South Tyrolean Apple Trial: Acquittal for Karl Bär – Economy

The trial before the Bolzano Regional Court lasted almost two years and outraged environmentalists throughout Europe. He ended with an acquittal on Friday. The Green member of the Bundestag and former environmental activist Karl Bär from Munich does not have to fear a fine or compensation payments in the millions. He was the last of a whole series of conservationists who had denounced the use of pesticides in South Tyrolean apple orchards and were therefore taken to court by fruit growers and the representative of the local state government responsible for agriculture. However, the debate about the use of chemicals in the largest contiguous apple-growing region in Europe is far from over with the verdict.

“Inadmissibility of the procedure,” Karl Baer shouted at his cheering supporters as he left the courtroom on Friday. This is the legal justification for the acquittal. According to Italian law, “inadmissible” means that the criminal court no longer sees itself as having jurisdiction over the case. Because all 1376 plaintiffs and complainants had withdrawn their criminal complaints. The public prosecutor dismissed the last charge of “counterfeiting” on the last day of the trial and turned it into an accusation of defamation. Counterfeiting would have been an official offense that should have been prosecuted even after the plaintiffs withdrew. The accusation of defamation, on the other hand, expires because there are no longer any plaintiffs.

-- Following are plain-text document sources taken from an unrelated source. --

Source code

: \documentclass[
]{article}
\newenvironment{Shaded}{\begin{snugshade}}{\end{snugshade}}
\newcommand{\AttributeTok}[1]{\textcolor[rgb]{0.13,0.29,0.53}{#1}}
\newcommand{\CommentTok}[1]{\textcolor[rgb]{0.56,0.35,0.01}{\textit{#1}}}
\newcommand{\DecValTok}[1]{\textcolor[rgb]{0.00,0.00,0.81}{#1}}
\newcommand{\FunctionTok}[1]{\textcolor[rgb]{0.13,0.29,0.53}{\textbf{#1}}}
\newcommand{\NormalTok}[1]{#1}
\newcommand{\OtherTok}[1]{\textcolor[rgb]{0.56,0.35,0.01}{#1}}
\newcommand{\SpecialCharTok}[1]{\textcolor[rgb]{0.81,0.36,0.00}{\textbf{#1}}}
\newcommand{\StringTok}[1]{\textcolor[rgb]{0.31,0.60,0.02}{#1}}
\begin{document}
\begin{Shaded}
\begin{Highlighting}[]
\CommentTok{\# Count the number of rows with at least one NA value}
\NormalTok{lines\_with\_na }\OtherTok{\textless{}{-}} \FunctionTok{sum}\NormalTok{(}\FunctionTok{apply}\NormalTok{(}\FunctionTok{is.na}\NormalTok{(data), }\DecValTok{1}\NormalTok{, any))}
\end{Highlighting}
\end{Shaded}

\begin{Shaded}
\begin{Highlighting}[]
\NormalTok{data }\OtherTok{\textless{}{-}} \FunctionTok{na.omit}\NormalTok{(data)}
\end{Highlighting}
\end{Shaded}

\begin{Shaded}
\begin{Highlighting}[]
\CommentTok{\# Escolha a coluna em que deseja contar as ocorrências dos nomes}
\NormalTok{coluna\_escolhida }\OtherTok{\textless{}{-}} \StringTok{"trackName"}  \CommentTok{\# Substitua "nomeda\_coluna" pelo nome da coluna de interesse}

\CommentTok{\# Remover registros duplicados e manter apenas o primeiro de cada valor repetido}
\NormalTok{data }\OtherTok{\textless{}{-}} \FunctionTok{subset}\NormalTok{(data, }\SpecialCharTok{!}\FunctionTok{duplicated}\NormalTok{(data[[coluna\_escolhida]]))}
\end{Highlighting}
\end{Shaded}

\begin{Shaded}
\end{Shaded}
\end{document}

The cause of the proceedings was extremely minor

This is how a process comes to an end, which not only Karl Bär sees as a “pure political attempt at intimidation”. “The trial was a farce from the start and should never have been opened,” he said. The reason for this was extremely small. In the summer of 2017, large-format photo posters from the Munich Environmental Institute hung in the basement of the Munich Stachus for just three days. The images alienated an image campaign for the South Tyrol tourist region in a satirical way. Instead of breathtaking landscape shots, an apple farmer was seen in what was assumed to be a cloud of pesticides that he was spraying on his orchard. You have to know: South Tyrol is the orchard of Europe, every tenth apple eaten in Europe grows there, a total of 7,000 producers grow fruit on an area equivalent to around 20,000 soccer fields.

In South Tyrol, there was a correspondingly sensitive reaction to the action that Bär was responsible for. He is now a member of the Bundestag, back then he was still the agricultural consultant at the Environmental Institute.

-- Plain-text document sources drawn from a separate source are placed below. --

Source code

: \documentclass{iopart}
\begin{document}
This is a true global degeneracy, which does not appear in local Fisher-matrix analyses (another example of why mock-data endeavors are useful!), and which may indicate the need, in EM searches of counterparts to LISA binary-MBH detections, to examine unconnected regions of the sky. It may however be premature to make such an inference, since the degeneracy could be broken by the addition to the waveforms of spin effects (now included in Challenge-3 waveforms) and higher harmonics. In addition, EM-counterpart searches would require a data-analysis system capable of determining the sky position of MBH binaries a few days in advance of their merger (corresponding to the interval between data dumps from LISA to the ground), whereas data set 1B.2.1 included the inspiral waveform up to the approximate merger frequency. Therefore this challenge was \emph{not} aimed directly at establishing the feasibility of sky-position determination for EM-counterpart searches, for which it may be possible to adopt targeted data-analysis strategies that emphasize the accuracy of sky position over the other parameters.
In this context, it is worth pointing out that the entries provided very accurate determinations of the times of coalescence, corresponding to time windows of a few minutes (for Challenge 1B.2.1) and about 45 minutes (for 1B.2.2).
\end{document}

And then there was also the documentary film, which was unflattering for South Tyrol, and the book “Das Wunder von Mals” by the Austrian author Alexander Schiebel about the South Tyrolean village of the same name, whose inhabitants (including fruit farmers) had decided against using pesticides in their fields, but then were called back by the country and lobbyists. So the minister responsible for agriculture, Landesrat Arnold Schuler and said 1376 fruit growers launched a major counterattack. They reported Bär and other people in charge of the environmental institute, Schiebel and his Munich book publisher for “complicated defamation”. The environmental activists were threatened with severe penalties and damages in the millions.

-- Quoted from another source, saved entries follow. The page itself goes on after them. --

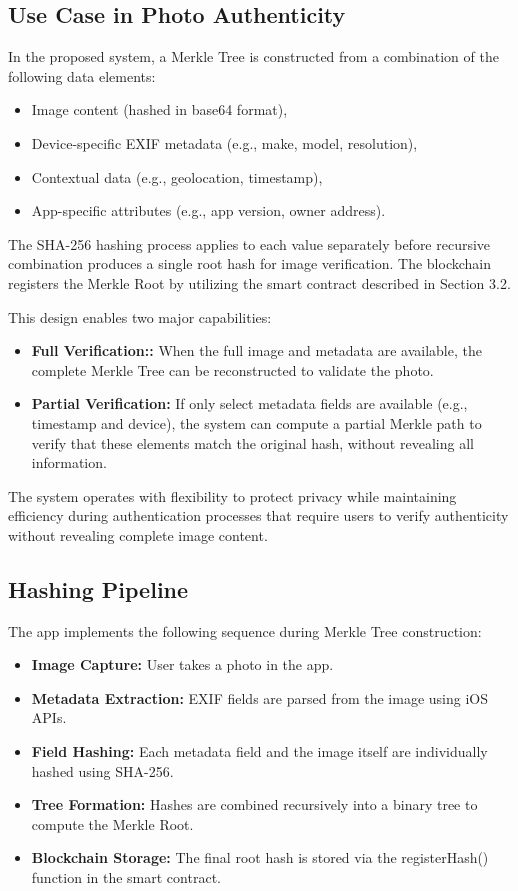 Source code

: \subsection{Use Case in Photo Authenticity}
In the proposed system, a Merkle Tree is constructed from a combination of the following data elements:
\begin{itemize}
    \item Image content (hashed in base64 format),
    \item Device-specific EXIF metadata (e.g., make, model, resolution),
    \item Contextual data (e.g., geolocation, timestamp),
    \item App-specific attributes (e.g., app version, owner address).
\end{itemize}

The SHA-256 hashing process applies to each value separately before recursive combination produces a single root hash for image verification. The blockchain registers the Merkle Root by utilizing the smart contract described in Section 3.2.

This design enables two major capabilities:
\begin{itemize}
    \item {\textbf{Full Verification::}} When the full image and metadata are available, the complete Merkle Tree can be reconstructed to validate the photo.
    \item {\textbf{Partial Verification:}} If only select metadata fields are available (e.g., timestamp and device), the system can compute a partial Merkle path to verify that these elements match the original hash, without revealing all information.
\end{itemize}

The system operates with flexibility to protect privacy while maintaining efficiency during authentication processes that require users to verify authenticity without revealing complete image content.

\subsection{Hashing Pipeline}
The app implements the following sequence during Merkle Tree construction:
\begin{itemize}
    \item {\textbf{Image Capture:}} User takes a photo in the app.
    \item {\textbf{Metadata Extraction:}} EXIF fields are parsed from the image using iOS APIs.
    \item {\textbf{Field Hashing:}} Each metadata field and the image itself are individually hashed using SHA-256.
    \item {\textbf{Tree Formation:}} Hashes are combined recursively into a binary tree to compute the Merkle Root.
    \item {\textbf{Blockchain Storage:}} The final root hash is stored via the registerHash() function in the smart contract.
\end{itemize}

Thousands of environmental activists showed solidarity with the accused

They were legal attacks, which were probably intended to serve one goal in particular: to intimidate the environmental activists and deter any imitators. “Slapp” is the name of such lawsuits (an abbreviation for strategic lawsuit against participation), which are not about the law, but about silencing disagreeable voices. Thousands of politicians and environmental activists from all over Europe, who showed solidarity with Karl Bär, Alexander Schiebel and Co., also saw it that way.

The proceedings in Bolzano, which ended on Friday, developed into a political non-starter for its initiators. In the course of the investigation, the Italian prosecution authorities confiscated the orchard logs of all the complaining fruit growers, in which they documented their use of chemicals over the years. On the way to inspecting the files in court, the information got into the hands of the Munich environmental activists – an unprecedented record on the subject. Provincial Councilor Schuler and the fruit growers retreated and withdrew their complaints. The proceedings against Schiebel and Oekom publisher Jacob Radloff were quickly ended. Only Bär was still in the dock at the end.

He was tired, said Bär, as he nervously paced up and down the courtroom before the last day of the hearing. Tired after two years of process. But otherwise he doesn’t see it all very emotionally. It’s not about feelings, it’s about freedom of expression. Bär was typing around on his mobile phone, as if he were already busy with new projects in his head. But when the judge pronounced his verdict, when his colleagues from the Munich Environmental Institute who had traveled with him cheered and applauded outside the hall, when the big door opened and he was able to go out to them as a free person, he seemed relieved.